On 18 a senior Iraqi delegation headed to Saudi Arabia to discuss possible assistance with its energy and electricity crisis, which is partly responsible for the ongoing bloody protests. Iraqi Prime Minister Haider al-Abadi also dispatched the minister of electricity to Riyadh this week to sign urgent energy agreements, as part of his bid to contain the fallout from power shortages in southern Iraq.
On 19 July at least 11 people have been injured in a series of bombings in Kirkuk by suspected Islamic State group militants. The day before an Iraqi commander was killed when a bomb targeted a military convoy in the province.
On 14 July Federica Mogherini, the European Union’s foreign policy chief, has visited Libya‘s capital, Tripoli, to reopen the bloc’s diplomatic presence and border assistance mission. “Our presence here will be now much more regular. I had an excellent meeting with President al-Sarraj, we discussed the support the European Union is giving to Libya, to the Libyan people,” Mogherini said.
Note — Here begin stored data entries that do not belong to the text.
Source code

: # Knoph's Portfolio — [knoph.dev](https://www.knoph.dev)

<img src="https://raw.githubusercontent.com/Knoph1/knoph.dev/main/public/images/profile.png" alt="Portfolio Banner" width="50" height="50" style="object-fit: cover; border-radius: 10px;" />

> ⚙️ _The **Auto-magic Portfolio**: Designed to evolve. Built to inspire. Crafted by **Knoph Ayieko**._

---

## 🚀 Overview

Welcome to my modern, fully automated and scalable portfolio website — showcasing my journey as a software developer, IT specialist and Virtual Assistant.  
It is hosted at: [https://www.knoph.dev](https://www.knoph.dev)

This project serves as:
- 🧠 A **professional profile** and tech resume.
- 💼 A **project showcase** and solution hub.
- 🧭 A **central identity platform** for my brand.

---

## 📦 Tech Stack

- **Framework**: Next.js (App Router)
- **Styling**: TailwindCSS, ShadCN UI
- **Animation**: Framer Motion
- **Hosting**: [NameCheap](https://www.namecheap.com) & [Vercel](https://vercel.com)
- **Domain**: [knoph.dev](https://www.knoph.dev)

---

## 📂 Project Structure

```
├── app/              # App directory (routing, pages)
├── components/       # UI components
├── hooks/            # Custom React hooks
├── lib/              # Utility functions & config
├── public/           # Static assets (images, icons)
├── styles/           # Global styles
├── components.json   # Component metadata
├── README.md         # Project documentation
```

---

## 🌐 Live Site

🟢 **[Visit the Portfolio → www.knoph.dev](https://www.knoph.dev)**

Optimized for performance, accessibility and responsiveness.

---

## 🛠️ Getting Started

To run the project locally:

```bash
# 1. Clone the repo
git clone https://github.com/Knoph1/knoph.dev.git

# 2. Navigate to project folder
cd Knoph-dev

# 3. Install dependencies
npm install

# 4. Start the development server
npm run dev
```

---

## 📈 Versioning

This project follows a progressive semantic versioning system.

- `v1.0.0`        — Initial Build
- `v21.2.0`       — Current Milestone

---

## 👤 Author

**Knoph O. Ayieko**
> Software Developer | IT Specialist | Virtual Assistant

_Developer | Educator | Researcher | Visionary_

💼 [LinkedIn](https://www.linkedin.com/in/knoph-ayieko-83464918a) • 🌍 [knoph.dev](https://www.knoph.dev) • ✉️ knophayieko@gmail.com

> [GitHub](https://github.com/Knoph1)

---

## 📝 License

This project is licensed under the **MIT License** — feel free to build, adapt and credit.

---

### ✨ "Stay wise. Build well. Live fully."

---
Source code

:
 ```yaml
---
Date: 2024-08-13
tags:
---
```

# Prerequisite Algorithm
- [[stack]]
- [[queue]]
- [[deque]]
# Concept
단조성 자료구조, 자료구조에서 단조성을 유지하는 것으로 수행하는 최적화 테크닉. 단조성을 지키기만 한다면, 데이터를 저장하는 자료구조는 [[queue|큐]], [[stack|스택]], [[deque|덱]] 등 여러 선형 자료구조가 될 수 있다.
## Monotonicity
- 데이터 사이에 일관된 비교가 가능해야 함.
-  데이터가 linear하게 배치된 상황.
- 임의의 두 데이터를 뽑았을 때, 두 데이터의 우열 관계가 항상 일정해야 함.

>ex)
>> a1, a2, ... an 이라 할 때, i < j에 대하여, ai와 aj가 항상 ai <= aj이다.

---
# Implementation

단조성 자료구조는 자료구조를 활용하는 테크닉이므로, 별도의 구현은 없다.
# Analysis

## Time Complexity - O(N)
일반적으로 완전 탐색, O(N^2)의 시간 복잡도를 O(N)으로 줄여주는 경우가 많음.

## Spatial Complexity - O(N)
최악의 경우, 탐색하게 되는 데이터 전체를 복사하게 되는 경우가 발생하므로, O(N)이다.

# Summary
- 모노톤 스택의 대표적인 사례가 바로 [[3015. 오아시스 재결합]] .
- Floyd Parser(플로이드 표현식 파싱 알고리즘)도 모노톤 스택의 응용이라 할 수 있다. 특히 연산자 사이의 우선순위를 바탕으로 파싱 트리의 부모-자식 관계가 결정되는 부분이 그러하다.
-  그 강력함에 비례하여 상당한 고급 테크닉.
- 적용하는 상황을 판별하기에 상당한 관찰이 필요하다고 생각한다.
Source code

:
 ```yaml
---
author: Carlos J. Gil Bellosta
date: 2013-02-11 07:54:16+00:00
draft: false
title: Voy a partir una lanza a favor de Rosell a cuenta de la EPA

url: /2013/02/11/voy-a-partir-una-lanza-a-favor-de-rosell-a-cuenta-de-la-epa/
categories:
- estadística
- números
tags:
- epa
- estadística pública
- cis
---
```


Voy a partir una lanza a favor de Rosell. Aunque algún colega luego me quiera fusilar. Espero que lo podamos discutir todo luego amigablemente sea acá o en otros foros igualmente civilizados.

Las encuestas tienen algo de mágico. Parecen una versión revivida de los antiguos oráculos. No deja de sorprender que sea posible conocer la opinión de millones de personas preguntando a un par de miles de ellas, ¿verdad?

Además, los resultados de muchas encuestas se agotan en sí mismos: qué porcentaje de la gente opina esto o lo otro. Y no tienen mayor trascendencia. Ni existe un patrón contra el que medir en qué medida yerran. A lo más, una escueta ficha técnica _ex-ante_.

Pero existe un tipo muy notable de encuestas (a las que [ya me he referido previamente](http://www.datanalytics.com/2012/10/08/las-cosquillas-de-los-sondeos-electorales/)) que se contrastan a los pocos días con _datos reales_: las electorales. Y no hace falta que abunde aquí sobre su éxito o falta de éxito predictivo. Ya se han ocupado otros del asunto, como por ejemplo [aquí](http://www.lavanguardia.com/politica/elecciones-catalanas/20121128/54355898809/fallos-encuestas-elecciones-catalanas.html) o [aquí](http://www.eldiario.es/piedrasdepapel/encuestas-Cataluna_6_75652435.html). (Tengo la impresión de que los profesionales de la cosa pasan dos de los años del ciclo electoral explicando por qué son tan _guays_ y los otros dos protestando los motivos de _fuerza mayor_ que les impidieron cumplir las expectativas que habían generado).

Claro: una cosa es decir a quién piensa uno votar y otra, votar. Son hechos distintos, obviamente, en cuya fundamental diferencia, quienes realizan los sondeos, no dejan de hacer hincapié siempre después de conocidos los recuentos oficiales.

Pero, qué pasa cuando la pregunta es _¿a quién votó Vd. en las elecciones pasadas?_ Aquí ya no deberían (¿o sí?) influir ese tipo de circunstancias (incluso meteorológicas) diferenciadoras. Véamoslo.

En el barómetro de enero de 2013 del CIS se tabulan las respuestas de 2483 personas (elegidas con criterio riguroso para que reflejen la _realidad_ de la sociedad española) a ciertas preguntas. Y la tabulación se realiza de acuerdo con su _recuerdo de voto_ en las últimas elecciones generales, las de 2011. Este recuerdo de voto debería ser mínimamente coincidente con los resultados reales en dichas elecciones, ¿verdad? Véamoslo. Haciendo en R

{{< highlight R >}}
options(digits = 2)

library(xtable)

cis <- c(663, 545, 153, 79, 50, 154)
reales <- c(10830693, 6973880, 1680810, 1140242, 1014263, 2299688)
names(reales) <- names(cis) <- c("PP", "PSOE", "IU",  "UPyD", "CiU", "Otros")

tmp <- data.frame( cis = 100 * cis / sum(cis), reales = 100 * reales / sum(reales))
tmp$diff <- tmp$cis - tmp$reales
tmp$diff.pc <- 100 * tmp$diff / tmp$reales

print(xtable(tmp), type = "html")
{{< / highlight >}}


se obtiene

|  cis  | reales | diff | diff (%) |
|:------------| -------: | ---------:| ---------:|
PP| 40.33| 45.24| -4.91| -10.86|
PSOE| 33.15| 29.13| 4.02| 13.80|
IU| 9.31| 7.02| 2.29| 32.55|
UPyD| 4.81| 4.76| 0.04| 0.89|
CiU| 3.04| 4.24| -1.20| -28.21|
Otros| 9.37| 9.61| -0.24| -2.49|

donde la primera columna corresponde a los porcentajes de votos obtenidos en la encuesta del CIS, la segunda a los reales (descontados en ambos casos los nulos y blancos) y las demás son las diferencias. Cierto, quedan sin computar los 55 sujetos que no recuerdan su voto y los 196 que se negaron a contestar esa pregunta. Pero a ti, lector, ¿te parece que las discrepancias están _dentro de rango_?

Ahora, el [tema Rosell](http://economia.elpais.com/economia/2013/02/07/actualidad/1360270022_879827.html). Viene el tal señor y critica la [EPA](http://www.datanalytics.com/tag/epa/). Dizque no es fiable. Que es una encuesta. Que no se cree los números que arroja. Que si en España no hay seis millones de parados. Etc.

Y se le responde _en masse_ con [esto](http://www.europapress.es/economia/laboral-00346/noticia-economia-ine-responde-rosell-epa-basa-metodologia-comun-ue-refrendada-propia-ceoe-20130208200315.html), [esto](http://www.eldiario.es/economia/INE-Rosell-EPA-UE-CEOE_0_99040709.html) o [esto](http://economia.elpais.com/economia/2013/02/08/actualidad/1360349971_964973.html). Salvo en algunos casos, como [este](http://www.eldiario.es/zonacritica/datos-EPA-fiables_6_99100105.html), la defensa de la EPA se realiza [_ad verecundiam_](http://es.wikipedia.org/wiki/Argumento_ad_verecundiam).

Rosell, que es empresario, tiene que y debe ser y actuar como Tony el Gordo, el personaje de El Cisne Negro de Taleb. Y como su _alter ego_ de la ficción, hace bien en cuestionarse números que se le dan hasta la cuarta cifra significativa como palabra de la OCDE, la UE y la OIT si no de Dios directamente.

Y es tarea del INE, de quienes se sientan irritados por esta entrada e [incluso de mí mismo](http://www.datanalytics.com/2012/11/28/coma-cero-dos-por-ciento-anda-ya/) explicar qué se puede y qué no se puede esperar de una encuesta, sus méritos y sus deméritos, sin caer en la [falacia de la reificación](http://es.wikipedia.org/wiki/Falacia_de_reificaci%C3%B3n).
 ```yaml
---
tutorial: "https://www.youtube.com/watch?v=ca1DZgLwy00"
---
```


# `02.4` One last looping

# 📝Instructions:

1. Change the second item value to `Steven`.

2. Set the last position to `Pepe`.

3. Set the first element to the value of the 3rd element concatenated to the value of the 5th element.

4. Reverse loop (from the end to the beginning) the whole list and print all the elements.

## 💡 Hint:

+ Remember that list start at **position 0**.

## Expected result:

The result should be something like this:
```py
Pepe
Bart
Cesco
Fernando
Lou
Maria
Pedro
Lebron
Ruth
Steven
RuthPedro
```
On 18 July dozens of buses entered two government loyalist towns under siege from rebels in the northwest province of Idlib in Syria, as part of a deal to evacuate residents to government-controlled areas. Some 6,000 people will leave, emptying out the mostly Shia towns of al-Foua and Kefray. Rebels from Hay’et Tahrir al-Sham – a group formerly linked to al-Qaeda – and Iran-backed forces agreed to the deal to evacuate people in return for the release of more than 1,500 civilians and rebels in state prisons. On 20 July rebels in the southwest province of Quneitra in Syria have started leaving the area after giving up their fight against government forces near the frontier with Israel. A convoy of buses carried the first batch of rebels, their family members and assorted civilians to opposition-held territory in the north. A Syrian army offensive launched earlier in June has managed to retake much of southern Syria’s Deraa and Quneitra provinces, previously in rebel hands.
Focus on Russia
On 20 July the Russian ambassador to Algeria, Igor Belyaev, revealed that about half of the Russian weapons sold in Africa were bought by Algeria. Belyaev continued:“Russian-Algerian relations are multidimensional. Technical military cooperation between the two countries has characterized their bilateral relationship”. There are other factors that have currently contributed to Algeria’s increasing interest in Russian weapons, including the situation in regions like the Middle East and Africa, where terrorism is growing in North Africa, especially in Libya and in Mali. He added that the cooperating on high-tech weapons requires both skilled personnel and political will. Algeria is one of the most important buyers of Russian weapons in the Middle East and North Africa. The most notable weapons Algeria has bought are the T-90 tanks and the S-300 air defence systems.